• ABOUT THIS TASK: Where the string "Statements" occurs in a line of the data below, that line should be copied.

• Source data:
----

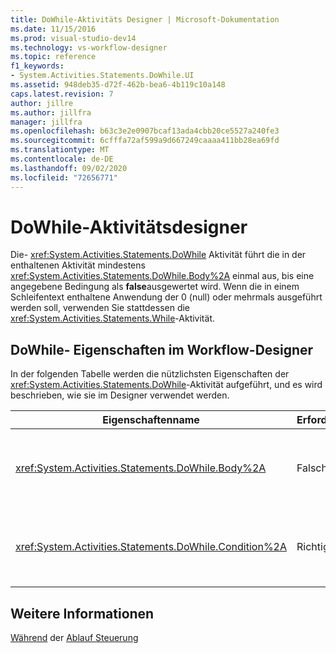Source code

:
 ```yaml
---
title: DoWhile-Aktivitäts Designer | Microsoft-Dokumentation
ms.date: 11/15/2016
ms.prod: visual-studio-dev14
ms.technology: vs-workflow-designer
ms.topic: reference
f1_keywords:
- System.Activities.Statements.DoWhile.UI
ms.assetid: 948deb35-d72f-462b-bea6-4b119c10a148
caps.latest.revision: 7
author: jillre
ms.author: jillfra
manager: jillfra
ms.openlocfilehash: b63c3e2e0907bcaf13ada4cbb20ce5527a240fe3
ms.sourcegitcommit: 6cfffa72af599a9d667249caaaa411bb28ea69fd
ms.translationtype: MT
ms.contentlocale: de-DE
ms.lasthandoff: 09/02/2020
ms.locfileid: "72656771"
---
```

# <a name="dowhile-activity-designer"></a>DoWhile-Aktivitätsdesigner
Die- <xref:System.Activities.Statements.DoWhile> Aktivität führt die in der enthaltenen Aktivität mindestens <xref:System.Activities.Statements.DoWhile.Body%2A> einmal aus, bis eine angegebene Bedingung als **false**ausgewertet wird. Wenn die in einem Schleifentext enthaltene Anwendung der 0 (null) oder mehrmals ausgeführt werden soll, verwenden Sie stattdessen die <xref:System.Activities.Statements.While>-Aktivität.

## <a name="dowhile-properties-in-the-workflow-designer"></a>DoWhile- Eigenschaften im Workflow-Designer
 In der folgenden Tabelle werden die nützlichsten Eigenschaften der <xref:System.Activities.Statements.DoWhile>-Aktivität aufgeführt, und es wird beschrieben, wie sie im Designer verwendet werden.

|Eigenschaftenname|Erforderlich|Verbrauch|
|-------------------|--------------|-----------|
|<xref:System.Activities.Statements.DoWhile.Body%2A>|Falsch|Die Aktivität, die ausgeführt werden soll, während die Bedingung **true**ist. Um die-Aktivität hinzuzufügen, legen Sie <xref:System.Activities.Statements.DoWhile.Body%2A> eine Aktivität aus der Toolbox in das Feld **Body** mit dem Hinweis Text "Aktivität hier ablegen" des **DoWhile** -Aktivitäts Designers ab.|
|<xref:System.Activities.Statements.DoWhile.Condition%2A>|Richtig|Die Bedingung, die nach jedem Schleifendurchlauf ausgewertet werden soll. Um die festzulegen <xref:System.Activities.Statements.DoWhile.Condition%2A> , geben Sie im [!INCLUDE[vbprvb](../includes/vbprvb-md.md)] Feld **Bedingung** im **DoWhile** -Aktivitäts Designer oder im Eigenschaften Raster einen-Ausdruck ein.|

## <a name="see-also"></a>Weitere Informationen
 [Während](../workflow-designer/while-activity-designer.md) der [Ablauf Steuerung](../workflow-designer/control-flow-activity-designers.md)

----

• YOUR SOLUTION:
- System.Activities.Statements.DoWhile.UI
Die- <xref:System.Activities.Statements.DoWhile> Aktivität führt die in der enthaltenen Aktivität mindestens <xref:System.Activities.Statements.DoWhile.Body%2A> einmal aus, bis eine angegebene Bedingung als **false**ausgewertet wird. Wenn die in einem Schleifentext enthaltene Anwendung der 0 (null) oder mehrmals ausgeführt werden soll, verwenden Sie stattdessen die <xref:System.Activities.Statements.While>-Aktivität.
 In der folgenden Tabelle werden die nützlichsten Eigenschaften der <xref:System.Activities.Statements.DoWhile>-Aktivität aufgeführt, und es wird beschrieben, wie sie im Designer verwendet werden.
|<xref:System.Activities.Statements.DoWhile.Body%2A>|Falsch|Die Aktivität, die ausgeführt werden soll, während die Bedingung **true**ist. Um die-Aktivität hinzuzufügen, legen Sie <xref:System.Activities.Statements.DoWhile.Body%2A> eine Aktivität aus der Toolbox in das Feld **Body** mit dem Hinweis Text "Aktivität hier ablegen" des **DoWhile** -Aktivitäts Designers ab.|
|<xref:System.Activities.Statements.DoWhile.Condition%2A>|Richtig|Die Bedingung, die nach jedem Schleifendurchlauf ausgewertet werden soll. Um die festzulegen <xref:System.Activities.Statements.DoWhile.Condition%2A> , geben Sie im [!INCLUDE[vbprvb](../includes/vbprvb-md.md)] Feld **Bedingung** im **DoWhile** -Aktivitäts Designer oder im Eigenschaften Raster einen-Ausdruck ein.|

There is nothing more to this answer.